'''

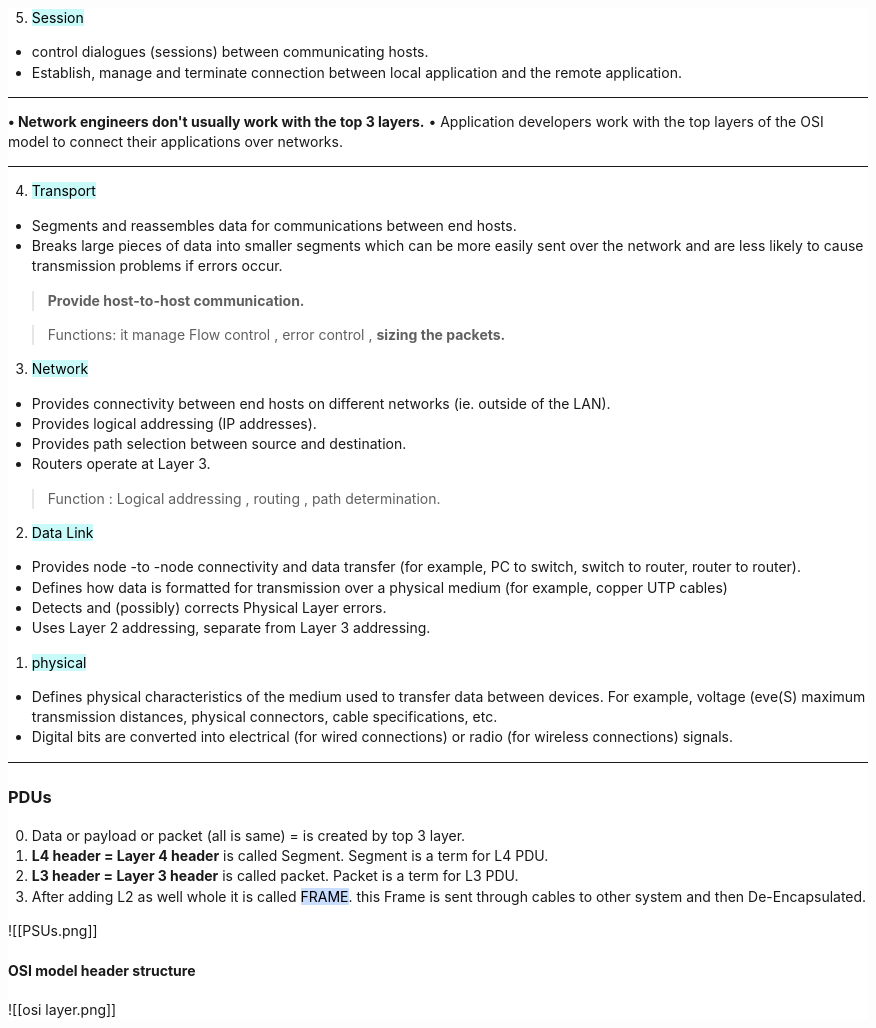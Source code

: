5. <mark style="background: #ABF7F7A6;">Session </mark>
- control dialogues (sessions) between communicating hosts.
- Establish, manage and terminate connection between local application and the remote application.

---
**• Network engineers don't usually work with the top 3 layers.**
• Application developers work with the top layers of the OSI model to connect their applications over networks.

---

4. <mark style="background: #ABF7F7A6;">Transport</mark>
- Segments and reassembles data for communications between end hosts. 
- Breaks large pieces of data into smaller segments which can be more easily sent over the network and are less likely to cause transmission problems if errors occur.
>**Provide host-to-host communication.**

>Functions:  it manage Flow control , error control , **sizing the packets.**


3. <mark style="background: #ABF7F7A6;">Network</mark>
- Provides connectivity between end hosts on different networks (ie. outside of the LAN).
- Provides logical addressing (IP addresses).
- Provides path selection between source and destination.
- Routers operate at Layer 3.

>Function : Logical addressing , routing , path determination.

2. <mark style="background: #ABF7F7A6;">Data Link</mark>
- Provides node -to -node connectivity and data transfer (for example, PC to switch, switch to router, router to router).
- Defines how data is formatted for transmission over a physical medium (for example, copper UTP cables)
- Detects and (possibly) corrects Physical Layer errors.
- Uses Layer 2 addressing, separate from Layer 3 addressing.



1. <mark style="background: #ABF7F7A6;">physical</mark>
- Defines physical characteristics of the medium used to transfer data between devices. For example, voltage (eve(S) maximum transmission distances, physical connectors, cable specifications, etc.
- Digital bits are converted into electrical (for wired connections) or radio (for wireless connections) signals.

---
### PDUs
0. Data or payload or packet (all is same) = is created by top 3 layer.
1. **L4 header = Layer 4 header**  is called Segment. Segment is a term for L4 PDU.
2. **L3 header = Layer 3 header**  is called packet. Packet is a term for L3 PDU.
3. After adding L2 as well whole it is called <mark style="background: #ADCCFFA6;">FRAME</mark>.
this Frame is sent through cables to other system and then De-Encapsulated.

![[PSUs.png]]

#### OSI model header structure
![[osi layer.png]]
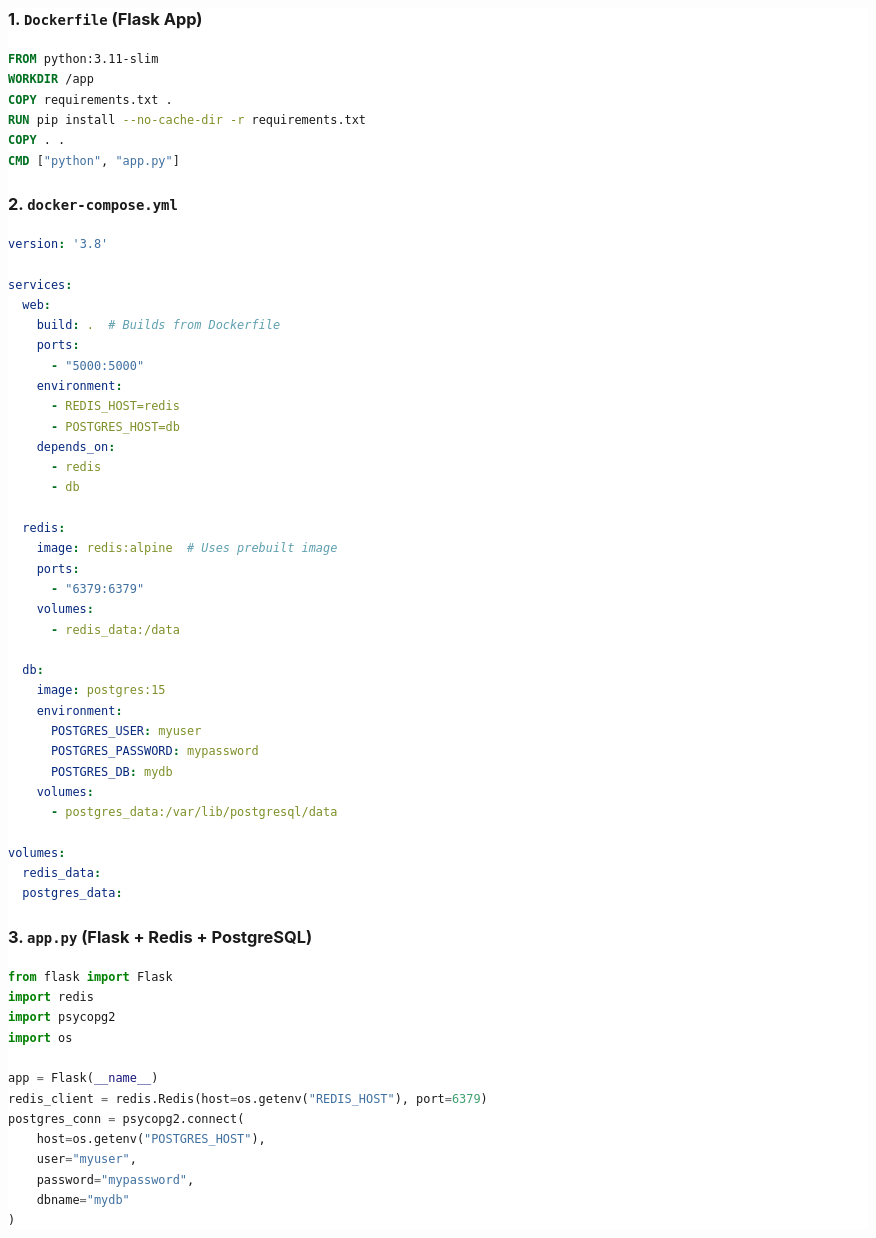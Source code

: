 ### **1. `Dockerfile` (Flask App)**
```dockerfile
FROM python:3.11-slim
WORKDIR /app
COPY requirements.txt .
RUN pip install --no-cache-dir -r requirements.txt
COPY . .
CMD ["python", "app.py"]
```

### **2. `docker-compose.yml`**
```yaml
version: '3.8'

services:
  web:
    build: .  # Builds from Dockerfile
    ports:
      - "5000:5000"
    environment:
      - REDIS_HOST=redis
      - POSTGRES_HOST=db
    depends_on:
      - redis
      - db

  redis:
    image: redis:alpine  # Uses prebuilt image
    ports:
      - "6379:6379"
    volumes:
      - redis_data:/data

  db:
    image: postgres:15
    environment:
      POSTGRES_USER: myuser
      POSTGRES_PASSWORD: mypassword
      POSTGRES_DB: mydb
    volumes:
      - postgres_data:/var/lib/postgresql/data

volumes:
  redis_data:
  postgres_data:
```

### **3. `app.py` (Flask + Redis + PostgreSQL)**
```python
from flask import Flask
import redis
import psycopg2
import os

app = Flask(__name__)
redis_client = redis.Redis(host=os.getenv("REDIS_HOST"), port=6379)
postgres_conn = psycopg2.connect(
    host=os.getenv("POSTGRES_HOST"),
    user="myuser",
    password="mypassword",
    dbname="mydb"
)

```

'''

WORK ORDER: Return a copy of every line in the records that includes the string "transfer".

TASK SOLUTION:
- Provides node -to -node connectivity and data transfer (for example, PC to switch, switch to router, router to router).
- Defines physical characteristics of the medium used to transfer data between devices. For example, voltage (eve(S) maximum transmission distances, physical connectors, cable specifications, etc.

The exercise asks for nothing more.